Below are the records. State how many of their lines hold the word "link", and add nothing else.

Records drawn from a dataset
* * * * * * *

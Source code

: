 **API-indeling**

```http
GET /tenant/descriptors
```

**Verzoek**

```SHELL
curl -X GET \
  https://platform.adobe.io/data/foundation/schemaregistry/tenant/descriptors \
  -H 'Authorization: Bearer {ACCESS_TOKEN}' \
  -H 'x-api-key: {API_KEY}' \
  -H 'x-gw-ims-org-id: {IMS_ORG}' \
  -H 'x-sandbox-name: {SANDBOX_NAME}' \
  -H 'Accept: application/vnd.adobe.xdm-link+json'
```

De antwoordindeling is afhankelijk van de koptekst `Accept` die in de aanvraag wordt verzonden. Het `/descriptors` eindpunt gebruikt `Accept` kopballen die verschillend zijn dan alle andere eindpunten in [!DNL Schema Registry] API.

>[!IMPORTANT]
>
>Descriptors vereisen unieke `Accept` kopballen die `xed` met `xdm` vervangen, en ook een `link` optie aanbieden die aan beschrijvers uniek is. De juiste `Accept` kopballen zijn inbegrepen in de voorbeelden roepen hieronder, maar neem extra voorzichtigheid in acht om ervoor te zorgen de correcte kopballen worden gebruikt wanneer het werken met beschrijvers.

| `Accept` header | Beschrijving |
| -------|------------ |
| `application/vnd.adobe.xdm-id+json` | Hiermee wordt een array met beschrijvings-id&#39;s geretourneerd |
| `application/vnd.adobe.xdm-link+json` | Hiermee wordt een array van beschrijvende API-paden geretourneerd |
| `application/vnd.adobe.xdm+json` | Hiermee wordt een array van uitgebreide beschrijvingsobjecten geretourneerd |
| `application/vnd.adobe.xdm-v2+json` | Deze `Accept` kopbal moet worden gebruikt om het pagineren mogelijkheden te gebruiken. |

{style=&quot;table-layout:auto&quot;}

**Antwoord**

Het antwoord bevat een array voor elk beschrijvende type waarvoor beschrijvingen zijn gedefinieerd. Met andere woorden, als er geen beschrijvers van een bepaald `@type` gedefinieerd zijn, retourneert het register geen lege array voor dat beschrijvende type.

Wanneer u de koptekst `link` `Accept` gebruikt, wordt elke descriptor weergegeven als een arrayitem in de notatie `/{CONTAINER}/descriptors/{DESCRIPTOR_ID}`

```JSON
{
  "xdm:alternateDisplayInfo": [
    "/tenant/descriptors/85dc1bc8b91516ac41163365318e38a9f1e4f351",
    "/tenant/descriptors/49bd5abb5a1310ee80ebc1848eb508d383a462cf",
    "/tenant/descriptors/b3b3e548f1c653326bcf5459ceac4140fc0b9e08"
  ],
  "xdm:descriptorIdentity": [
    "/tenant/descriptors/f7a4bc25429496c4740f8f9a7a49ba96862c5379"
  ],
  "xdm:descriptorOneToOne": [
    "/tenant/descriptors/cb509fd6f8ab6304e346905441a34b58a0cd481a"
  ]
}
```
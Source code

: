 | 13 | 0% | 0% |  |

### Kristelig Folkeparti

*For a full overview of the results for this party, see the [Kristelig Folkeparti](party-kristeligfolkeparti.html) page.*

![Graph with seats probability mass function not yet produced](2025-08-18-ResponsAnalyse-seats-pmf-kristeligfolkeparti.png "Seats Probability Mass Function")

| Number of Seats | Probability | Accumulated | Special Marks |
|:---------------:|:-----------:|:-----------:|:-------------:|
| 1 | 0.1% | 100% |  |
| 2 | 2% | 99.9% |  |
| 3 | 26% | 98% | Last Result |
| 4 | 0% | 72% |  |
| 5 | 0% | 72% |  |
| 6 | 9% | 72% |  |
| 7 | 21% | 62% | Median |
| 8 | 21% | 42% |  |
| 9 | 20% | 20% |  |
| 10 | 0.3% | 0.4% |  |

* * * * * * *

Completed task ▸ 4